その中でもトップランナーとも言えるレオンハルト様に憧れている同業者は多いだろう。
「でしたら~、お屋敷にこられれば良いじゃないですか~」
「そ、そんなお屋敷を訪問するなど畏れ多いですよ。半年ほど前に手紙を出すのが精一杯でした」
「でもレオンハルト様にお会いするのが夢なんですよね?」
「ええ、オーレンハイム公爵に憧れてこの街にきました。田舎が食糧難でして、家畜や穀物を少しでも大きく育てたくて。だからこそ、自分の研究が完成するまでは胸を張って会いに行けないな、と思っているのです」
へぇ~、飢饉を耐え忍ぶために錬金術の研究かー。
こういう人もいるんだ。確かに食糧となる動植物を大きく育てることができたら、そういった問題も解決できるかも。

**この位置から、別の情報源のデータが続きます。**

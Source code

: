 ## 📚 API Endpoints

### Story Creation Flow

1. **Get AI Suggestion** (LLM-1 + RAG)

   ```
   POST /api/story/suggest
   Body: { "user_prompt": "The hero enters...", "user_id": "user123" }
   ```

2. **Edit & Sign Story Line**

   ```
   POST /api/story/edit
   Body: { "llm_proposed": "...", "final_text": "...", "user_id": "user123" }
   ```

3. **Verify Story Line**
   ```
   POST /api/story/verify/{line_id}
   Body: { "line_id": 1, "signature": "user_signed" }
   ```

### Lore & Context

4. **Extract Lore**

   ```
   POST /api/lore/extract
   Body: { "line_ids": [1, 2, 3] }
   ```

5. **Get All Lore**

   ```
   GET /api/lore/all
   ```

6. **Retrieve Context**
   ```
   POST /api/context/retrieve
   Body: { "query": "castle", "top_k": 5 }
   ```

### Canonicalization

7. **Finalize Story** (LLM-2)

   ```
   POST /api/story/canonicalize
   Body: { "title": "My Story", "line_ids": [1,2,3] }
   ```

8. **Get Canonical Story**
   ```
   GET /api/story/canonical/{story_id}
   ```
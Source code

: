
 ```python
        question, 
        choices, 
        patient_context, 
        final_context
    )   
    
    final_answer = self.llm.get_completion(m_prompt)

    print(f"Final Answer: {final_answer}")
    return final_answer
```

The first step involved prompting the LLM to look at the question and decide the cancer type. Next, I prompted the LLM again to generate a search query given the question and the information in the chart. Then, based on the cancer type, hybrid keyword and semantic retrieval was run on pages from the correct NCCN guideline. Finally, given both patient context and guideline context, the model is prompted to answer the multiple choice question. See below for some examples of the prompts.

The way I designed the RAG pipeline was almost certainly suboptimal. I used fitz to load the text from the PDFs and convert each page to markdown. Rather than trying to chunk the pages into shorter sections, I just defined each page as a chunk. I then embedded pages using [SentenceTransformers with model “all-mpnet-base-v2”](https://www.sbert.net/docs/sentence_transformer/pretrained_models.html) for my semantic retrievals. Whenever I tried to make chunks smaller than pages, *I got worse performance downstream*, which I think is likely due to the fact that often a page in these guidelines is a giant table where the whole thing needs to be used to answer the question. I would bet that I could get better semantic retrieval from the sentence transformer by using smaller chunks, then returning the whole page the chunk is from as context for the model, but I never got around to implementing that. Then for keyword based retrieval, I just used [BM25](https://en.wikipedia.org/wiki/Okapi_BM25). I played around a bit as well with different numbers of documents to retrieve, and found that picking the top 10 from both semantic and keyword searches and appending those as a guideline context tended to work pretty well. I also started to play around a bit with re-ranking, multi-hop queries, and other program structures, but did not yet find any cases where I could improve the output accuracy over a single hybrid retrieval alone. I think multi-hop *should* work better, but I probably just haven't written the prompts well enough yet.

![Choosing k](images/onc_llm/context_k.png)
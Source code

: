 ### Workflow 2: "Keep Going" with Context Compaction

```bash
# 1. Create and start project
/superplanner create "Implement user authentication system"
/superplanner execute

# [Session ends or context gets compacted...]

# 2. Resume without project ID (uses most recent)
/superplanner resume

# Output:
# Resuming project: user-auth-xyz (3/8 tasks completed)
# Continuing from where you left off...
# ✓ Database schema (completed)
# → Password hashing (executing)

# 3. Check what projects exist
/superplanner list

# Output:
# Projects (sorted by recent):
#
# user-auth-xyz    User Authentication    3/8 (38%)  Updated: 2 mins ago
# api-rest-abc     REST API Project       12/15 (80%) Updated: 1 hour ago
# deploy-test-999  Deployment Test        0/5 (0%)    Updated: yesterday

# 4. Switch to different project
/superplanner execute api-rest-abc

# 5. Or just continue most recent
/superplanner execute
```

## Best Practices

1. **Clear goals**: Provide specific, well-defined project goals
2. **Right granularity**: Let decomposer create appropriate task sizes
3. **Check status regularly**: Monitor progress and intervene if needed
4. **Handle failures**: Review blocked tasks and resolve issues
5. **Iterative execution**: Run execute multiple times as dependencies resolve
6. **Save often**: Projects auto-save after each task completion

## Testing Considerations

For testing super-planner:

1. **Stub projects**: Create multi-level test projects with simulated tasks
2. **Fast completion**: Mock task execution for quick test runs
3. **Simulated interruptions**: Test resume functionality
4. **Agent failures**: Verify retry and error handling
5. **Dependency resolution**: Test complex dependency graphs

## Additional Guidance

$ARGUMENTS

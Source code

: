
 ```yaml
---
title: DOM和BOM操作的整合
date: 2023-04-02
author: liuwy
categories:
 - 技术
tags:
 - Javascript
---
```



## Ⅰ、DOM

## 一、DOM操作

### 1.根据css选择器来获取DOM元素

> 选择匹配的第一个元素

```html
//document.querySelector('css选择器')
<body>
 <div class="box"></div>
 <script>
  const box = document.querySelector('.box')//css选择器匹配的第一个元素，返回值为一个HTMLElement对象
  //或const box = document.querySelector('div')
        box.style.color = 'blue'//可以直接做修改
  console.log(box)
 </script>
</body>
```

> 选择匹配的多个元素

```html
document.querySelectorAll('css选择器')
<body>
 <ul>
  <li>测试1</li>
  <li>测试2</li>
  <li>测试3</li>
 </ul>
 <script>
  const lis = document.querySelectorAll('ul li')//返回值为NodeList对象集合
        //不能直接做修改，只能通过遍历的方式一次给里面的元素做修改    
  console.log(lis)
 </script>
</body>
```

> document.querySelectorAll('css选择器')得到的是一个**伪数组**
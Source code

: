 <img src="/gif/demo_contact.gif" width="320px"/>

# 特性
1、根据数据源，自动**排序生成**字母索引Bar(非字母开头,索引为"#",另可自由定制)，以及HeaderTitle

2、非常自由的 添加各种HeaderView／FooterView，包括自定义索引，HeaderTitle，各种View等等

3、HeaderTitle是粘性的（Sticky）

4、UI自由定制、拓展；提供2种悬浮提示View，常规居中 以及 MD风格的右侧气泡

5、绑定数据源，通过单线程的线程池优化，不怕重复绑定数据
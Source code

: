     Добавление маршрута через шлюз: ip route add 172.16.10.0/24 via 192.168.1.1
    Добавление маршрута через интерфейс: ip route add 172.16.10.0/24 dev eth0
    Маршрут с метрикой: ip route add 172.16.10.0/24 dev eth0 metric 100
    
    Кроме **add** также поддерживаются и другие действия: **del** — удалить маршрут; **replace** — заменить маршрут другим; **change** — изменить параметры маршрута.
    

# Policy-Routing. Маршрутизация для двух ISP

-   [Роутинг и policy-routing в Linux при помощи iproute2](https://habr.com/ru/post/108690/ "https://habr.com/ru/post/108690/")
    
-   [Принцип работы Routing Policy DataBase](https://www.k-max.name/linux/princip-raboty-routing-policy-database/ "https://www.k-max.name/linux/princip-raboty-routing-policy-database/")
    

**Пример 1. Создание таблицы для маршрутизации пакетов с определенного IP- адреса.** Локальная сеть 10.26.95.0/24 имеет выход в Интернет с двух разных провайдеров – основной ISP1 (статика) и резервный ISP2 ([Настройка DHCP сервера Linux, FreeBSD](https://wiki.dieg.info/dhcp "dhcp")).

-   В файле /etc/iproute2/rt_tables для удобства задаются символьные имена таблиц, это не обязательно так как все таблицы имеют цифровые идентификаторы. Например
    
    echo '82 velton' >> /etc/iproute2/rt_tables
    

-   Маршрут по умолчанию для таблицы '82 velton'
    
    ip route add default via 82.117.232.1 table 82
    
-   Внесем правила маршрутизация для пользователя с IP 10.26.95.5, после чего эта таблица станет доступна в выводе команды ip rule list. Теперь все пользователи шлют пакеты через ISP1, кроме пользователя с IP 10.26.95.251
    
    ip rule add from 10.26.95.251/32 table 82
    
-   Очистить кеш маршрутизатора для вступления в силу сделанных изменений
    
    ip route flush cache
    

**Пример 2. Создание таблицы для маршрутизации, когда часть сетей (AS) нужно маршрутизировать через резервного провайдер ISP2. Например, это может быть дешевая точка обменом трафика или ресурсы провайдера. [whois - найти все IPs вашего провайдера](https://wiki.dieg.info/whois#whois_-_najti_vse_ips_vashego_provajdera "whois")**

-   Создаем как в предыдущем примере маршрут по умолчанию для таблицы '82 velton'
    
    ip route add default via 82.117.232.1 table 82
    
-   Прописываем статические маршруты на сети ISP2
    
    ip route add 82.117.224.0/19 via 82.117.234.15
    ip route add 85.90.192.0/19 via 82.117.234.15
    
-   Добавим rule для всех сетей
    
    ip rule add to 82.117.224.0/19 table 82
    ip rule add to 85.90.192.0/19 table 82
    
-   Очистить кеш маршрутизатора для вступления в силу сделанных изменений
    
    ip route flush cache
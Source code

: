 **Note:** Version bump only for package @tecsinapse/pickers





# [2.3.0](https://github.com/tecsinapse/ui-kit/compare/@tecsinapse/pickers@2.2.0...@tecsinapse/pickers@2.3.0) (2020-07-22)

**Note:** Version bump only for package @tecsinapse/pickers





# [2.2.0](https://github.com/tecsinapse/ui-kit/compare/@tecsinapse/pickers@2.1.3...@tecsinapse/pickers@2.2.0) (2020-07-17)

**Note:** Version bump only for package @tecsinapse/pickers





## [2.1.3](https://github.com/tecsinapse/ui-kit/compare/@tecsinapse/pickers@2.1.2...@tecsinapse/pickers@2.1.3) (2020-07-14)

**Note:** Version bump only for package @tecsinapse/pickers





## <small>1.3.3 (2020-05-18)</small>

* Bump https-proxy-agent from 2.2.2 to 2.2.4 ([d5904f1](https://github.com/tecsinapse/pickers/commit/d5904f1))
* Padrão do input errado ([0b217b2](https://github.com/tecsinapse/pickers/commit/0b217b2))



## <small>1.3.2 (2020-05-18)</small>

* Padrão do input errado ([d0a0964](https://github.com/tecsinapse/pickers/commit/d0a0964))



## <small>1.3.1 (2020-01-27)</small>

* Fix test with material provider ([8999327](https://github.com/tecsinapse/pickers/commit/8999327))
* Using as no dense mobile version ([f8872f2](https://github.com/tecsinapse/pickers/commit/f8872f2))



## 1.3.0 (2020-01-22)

それにしても研究を完成させないと憧れの人に会えないだなんて、本当に尊敬されているのね……。
「それでは、私はこれで」
「研究頑張ってくだ――えっ!? じ、地面が揺れて」
そのとき、ズガンと大きな物音と地響きがしたので、私は驚いてしまう。
地下から聞こえた大きな音、まるで地震が起きているような……そんな異常な感じだ。
この世界で地震が起きたことはなかったんだけど、これはどういうことだろう。
「ははは、被験体に打った鎮静剤が切れてしまったみたいです。早く戻らないと。お二人とも本当にありがとうございました」
焦ったような表情をして白衣の男性は自宅の中へと入っていってしまった。
巨大化因子を使った被験体って……、今の音は相当大きな生き物じゃないと出せないような気がする……。
(錬金術師って、色んな研究をしている人がいるのね)
でも、どこか気になる感じがした。
あの焦った表情はなにか後ろ暗いことがある人が見せるような顔だ。
根拠はそれだけ。邪推するのは聖女としてどうかと思うが気になってしまう。
「クラリスさん、お屋敷に戻りませんか?」
「え~? 空飛ぶ方舟はいいんですか~?」
あの人、レオンハルト様に手紙を送ったと言っていた。それに彼に憧れているとも。
クラリスさんの話ではレオンハルト様も似たような研究をしていると聞いているし、彼にこの話をしたらなにかわかるかも。
私は屋敷に戻ることにした……。